The little two-step centennial dance we’re doing this
morning begins with the first step:
celebrating our past…and as we do that we pivot to OUR SECOND STEP: embracing the
future.
At this point a surprise awaits us: the surprising connection between our past
and our future. For our history
is always furnishing us with the raw materials
for our future in Christ.
Let me suggest four ways that happens:
#1: think of
your immigrant forebears as risk-taking adventurers. Rather than staying mired in unbearable
conditions in the old country they “bet the farm” on the promise that God had
something better for them in America.
Your future at First Lutheran continues to be filled
with opportunities for risk-taking adventure.
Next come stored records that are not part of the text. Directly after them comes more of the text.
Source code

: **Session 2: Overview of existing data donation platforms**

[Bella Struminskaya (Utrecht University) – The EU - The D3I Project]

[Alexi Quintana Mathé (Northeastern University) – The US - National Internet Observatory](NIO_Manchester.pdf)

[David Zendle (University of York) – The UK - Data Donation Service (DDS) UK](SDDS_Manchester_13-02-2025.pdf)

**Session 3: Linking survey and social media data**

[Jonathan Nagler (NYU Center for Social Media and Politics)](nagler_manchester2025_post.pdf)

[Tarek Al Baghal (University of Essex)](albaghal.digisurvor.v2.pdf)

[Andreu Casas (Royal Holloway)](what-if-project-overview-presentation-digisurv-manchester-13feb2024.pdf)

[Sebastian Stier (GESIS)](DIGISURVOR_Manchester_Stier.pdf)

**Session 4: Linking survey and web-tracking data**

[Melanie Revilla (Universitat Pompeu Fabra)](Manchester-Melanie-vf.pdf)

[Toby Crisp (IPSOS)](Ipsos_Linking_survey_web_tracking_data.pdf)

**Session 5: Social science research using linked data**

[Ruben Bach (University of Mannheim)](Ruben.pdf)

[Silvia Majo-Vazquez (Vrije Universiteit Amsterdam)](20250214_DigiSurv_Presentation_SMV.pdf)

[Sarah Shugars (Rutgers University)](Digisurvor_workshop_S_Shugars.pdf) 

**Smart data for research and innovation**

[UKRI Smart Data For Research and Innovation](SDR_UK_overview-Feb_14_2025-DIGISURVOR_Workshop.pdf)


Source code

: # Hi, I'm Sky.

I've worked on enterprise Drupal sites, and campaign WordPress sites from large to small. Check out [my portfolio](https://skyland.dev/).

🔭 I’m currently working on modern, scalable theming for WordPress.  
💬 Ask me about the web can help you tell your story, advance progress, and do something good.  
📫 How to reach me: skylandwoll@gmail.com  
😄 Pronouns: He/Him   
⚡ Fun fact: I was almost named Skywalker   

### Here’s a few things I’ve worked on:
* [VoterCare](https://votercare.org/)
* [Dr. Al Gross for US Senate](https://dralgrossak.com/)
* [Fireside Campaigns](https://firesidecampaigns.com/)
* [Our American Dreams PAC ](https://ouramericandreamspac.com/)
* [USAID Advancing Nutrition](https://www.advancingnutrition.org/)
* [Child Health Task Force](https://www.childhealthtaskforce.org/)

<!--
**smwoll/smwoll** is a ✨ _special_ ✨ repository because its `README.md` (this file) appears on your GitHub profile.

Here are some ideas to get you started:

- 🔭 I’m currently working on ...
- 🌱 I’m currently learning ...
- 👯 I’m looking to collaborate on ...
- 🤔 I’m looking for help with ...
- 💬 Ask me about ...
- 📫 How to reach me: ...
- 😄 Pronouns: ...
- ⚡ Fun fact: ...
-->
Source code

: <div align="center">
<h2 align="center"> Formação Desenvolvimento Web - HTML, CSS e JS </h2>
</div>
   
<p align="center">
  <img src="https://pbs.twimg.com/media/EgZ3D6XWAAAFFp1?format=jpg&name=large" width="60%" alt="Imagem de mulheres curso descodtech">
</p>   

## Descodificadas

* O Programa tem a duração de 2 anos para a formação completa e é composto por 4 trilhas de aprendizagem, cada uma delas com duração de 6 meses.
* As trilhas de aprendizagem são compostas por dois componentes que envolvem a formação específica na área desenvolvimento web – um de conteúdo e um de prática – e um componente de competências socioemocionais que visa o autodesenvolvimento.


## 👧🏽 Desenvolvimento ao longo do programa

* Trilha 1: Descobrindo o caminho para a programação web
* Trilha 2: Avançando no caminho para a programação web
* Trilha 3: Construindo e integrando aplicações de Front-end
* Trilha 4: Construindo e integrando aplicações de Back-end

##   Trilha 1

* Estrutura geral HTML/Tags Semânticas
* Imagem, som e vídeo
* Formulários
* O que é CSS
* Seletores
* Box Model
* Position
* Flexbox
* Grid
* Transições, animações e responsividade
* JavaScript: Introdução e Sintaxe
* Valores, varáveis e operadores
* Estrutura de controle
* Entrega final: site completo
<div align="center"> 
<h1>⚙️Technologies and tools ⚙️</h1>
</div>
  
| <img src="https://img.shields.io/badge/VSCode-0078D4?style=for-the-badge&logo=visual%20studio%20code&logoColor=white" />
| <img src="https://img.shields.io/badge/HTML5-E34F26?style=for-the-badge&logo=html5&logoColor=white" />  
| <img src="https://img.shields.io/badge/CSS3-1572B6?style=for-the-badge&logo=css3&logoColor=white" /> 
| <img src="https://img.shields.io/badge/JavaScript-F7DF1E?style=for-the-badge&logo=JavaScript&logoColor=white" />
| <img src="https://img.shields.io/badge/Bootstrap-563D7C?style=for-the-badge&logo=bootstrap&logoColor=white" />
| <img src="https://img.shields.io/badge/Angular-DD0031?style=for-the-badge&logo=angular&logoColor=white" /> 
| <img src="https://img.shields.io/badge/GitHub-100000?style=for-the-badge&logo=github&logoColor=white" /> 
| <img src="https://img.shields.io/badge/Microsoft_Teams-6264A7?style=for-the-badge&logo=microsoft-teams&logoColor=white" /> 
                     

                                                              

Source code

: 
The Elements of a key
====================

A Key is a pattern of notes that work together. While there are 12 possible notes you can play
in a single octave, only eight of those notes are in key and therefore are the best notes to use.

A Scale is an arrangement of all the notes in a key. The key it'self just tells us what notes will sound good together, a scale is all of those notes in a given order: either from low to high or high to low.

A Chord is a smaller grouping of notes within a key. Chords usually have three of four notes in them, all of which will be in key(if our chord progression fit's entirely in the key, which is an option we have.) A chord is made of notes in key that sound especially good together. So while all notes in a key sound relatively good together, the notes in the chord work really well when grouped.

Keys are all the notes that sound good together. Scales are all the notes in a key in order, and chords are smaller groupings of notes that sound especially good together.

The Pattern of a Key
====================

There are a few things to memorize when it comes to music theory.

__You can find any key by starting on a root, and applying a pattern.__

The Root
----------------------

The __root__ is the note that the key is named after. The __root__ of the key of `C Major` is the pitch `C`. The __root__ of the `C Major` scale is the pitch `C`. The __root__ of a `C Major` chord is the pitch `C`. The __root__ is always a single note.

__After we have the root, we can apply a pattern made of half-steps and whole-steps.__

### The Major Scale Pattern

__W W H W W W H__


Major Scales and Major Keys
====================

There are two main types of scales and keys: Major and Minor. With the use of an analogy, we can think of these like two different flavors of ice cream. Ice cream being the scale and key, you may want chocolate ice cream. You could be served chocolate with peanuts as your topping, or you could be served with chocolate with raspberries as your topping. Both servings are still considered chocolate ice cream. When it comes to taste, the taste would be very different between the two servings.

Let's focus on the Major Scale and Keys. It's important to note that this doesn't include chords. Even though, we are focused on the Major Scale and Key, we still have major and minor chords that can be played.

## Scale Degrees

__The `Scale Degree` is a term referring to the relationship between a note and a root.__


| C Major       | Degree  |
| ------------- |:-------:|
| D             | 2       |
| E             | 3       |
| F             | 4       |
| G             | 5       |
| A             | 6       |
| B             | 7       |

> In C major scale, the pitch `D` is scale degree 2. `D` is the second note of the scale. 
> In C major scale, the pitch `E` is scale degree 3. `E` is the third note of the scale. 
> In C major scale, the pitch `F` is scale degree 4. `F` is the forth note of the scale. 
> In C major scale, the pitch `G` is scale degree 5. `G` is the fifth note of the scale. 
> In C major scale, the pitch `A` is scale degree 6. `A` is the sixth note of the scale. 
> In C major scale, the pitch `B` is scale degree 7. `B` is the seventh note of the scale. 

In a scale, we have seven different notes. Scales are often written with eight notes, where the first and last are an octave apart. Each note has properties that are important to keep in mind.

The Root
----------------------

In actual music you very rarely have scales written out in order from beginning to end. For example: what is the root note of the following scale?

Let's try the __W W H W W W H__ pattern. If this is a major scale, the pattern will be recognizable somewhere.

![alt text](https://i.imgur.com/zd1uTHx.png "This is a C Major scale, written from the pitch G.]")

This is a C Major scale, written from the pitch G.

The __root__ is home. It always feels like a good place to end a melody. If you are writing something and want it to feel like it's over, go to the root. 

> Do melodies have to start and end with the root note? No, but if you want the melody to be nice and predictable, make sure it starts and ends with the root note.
Your $100,000 centennial giveaway is a great example. I bet that when that idea first surfaced some
of you thought it was crazy….but I understand it has turned out to be a
satisfying, deeply moving time of “holy hilarity”—a practice some of you
believe should continue. At our best,
we Christians are people who get the biggest kick out of giving away all our
gifts!
#2: another
gift from your history is the conviction that we Christians accomplish more of
God’s work when we do it together. So, when three Norwegian Lutheran church
bodies merged in 1917, it was only natural that local congregations would also
look at one another and wonder: “Why
don’t we link arms and join forces for the sake of God’s mission?” Such “coming together” experiments continue
to mark our best efforts in serving Christ and our neighbors.
#3: yet another
gift from your past is the commitment your forebears had to making
changes for the sake of forming a daring, living faith in the next generation. One way that happened in the first decade of
your congregation’s life was the transition from the Norwegian language of the
elders to the English language of the children and youth. Living, vibrant congregations—like
yours!—are always seeking ways to commend the faith to those who will be the
next generation of servant-leaders in our church!
#4: your
forebears also refused to allow faith to be reduced to a “head trip.” True, they cared about Bible study, pure
doctrine and fervent faith—but only because they knew that such faith would be
alive as it was practiced, transformed into “faith active in love.” Today, one of the hallmarks of your church is
the way you place faith practices at the center of your life and mission…whether
you’re practicing radical hospital, or pursuing passionate worship, or
fostering intentional growth in faith, or engaging in risk-taking missional
experiments, or giving yourselves away in extravagant generosity.
Martin Luther liked to say that faith in Christ is
always a “living busy active thing,” and that treasure from your past still
lives in your present and informs your future.
So my dear friends….as we celebrate this Centennial remember
who you are:
- heirs of risk-taking adventurers…
- pursuers of unity for the sake of mission…
- change agents utterly committed to passing on the faith….
- and Spirit-inspired activists who can’t help but show forth the faith that is God’s greatest gift to us.